• **Study material**:
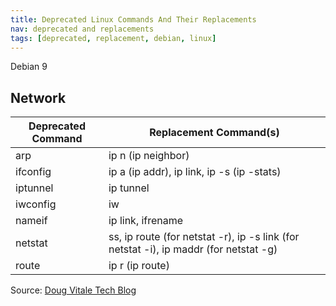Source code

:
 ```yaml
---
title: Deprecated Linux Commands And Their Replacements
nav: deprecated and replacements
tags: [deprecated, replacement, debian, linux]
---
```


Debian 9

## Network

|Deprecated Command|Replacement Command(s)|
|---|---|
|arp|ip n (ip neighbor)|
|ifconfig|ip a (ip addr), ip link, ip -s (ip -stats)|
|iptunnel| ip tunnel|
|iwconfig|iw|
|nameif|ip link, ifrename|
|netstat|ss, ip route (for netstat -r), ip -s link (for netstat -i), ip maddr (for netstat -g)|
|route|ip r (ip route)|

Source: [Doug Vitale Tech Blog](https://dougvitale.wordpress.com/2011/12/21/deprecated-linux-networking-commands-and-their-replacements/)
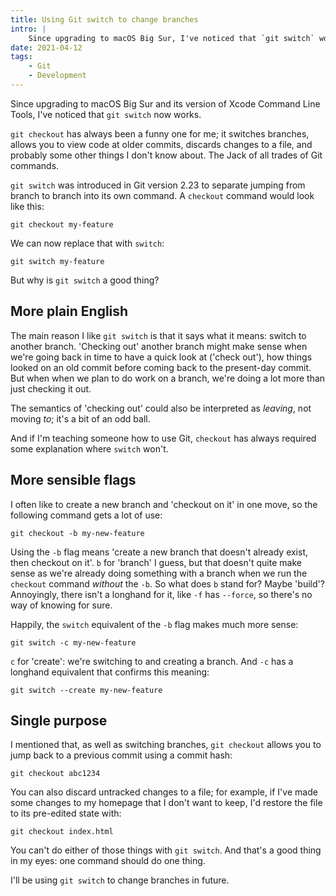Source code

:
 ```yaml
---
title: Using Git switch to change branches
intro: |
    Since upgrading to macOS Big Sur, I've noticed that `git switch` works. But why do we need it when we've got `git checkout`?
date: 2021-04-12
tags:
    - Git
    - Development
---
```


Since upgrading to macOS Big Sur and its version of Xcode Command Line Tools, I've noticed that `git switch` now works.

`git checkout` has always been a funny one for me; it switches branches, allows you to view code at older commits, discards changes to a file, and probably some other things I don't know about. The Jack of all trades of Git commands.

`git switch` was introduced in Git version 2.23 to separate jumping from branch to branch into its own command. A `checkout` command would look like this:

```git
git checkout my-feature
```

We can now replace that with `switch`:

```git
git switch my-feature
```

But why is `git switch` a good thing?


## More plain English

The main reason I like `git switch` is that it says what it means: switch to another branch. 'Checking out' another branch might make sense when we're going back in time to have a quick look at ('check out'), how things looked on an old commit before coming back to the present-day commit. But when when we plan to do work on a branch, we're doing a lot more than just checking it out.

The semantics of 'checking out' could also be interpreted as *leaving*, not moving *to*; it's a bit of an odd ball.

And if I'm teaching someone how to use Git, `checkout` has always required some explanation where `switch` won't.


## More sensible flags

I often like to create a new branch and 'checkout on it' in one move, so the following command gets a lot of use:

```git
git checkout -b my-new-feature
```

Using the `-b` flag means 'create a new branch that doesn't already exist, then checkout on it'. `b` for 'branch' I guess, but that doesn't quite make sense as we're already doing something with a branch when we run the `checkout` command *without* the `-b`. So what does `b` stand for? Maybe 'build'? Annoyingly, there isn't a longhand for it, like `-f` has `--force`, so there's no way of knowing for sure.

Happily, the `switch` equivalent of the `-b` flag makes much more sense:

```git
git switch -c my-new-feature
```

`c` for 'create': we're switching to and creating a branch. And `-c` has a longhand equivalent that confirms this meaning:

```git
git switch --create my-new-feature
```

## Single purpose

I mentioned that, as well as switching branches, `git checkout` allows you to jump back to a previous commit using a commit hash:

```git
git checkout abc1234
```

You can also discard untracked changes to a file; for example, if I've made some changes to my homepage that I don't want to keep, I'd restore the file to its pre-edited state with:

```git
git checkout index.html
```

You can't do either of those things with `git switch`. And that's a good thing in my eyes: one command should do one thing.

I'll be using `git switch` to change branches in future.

...

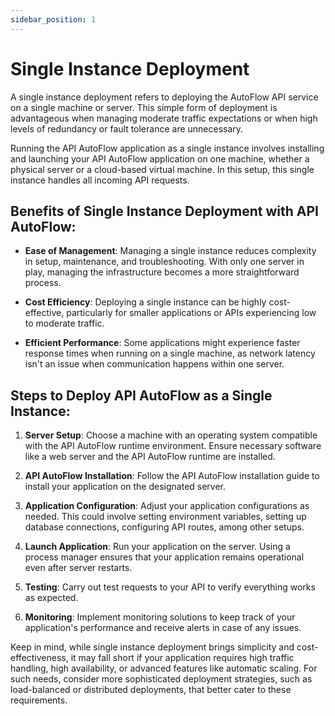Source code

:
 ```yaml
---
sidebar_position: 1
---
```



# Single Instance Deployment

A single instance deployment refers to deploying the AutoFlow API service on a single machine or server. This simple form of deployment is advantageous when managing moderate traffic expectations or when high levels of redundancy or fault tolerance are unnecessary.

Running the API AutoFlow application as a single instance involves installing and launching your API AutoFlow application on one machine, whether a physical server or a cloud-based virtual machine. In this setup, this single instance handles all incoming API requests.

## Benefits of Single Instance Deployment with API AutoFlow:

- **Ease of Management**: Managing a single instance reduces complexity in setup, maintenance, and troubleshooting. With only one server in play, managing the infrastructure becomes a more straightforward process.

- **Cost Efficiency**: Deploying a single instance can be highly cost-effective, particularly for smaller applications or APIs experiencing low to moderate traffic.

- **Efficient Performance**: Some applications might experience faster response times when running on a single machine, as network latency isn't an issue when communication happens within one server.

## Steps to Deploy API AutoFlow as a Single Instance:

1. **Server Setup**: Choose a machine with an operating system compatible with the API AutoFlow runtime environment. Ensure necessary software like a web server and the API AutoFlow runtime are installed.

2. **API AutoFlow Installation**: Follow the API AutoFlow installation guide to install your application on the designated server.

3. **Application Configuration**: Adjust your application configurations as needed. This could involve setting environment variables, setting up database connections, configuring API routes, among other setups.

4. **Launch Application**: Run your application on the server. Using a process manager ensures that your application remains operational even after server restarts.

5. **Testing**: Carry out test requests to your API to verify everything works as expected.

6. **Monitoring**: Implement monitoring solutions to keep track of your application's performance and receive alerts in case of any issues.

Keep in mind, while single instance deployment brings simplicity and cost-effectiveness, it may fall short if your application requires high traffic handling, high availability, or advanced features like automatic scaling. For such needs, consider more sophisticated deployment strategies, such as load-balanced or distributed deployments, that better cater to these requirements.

• **What needs to be done**: Taking the records above, retype every line from the one with "3. **Application Configuration**: Adjust" down to the one with "Keep in mind, while", exactly and with nothing else.

• **Answer box**:
3. **Application Configuration**: Adjust your application configurations as needed. This could involve setting environment variables, setting up database connections, configuring API routes, among other setups.

4. **Launch Application**: Run your application on the server. Using a process manager ensures that your application remains operational even after server restarts.

5. **Testing**: Carry out test requests to your API to verify everything works as expected.

6. **Monitoring**: Implement monitoring solutions to keep track of your application's performance and receive alerts in case of any issues.

Keep in mind, while single instance deployment brings simplicity and cost-effectiveness, it may fall short if your application requires high traffic handling, high availability, or advanced features like automatic scaling. For such needs, consider more sophisticated deployment strategies, such as load-balanced or distributed deployments, that better cater to these requirements.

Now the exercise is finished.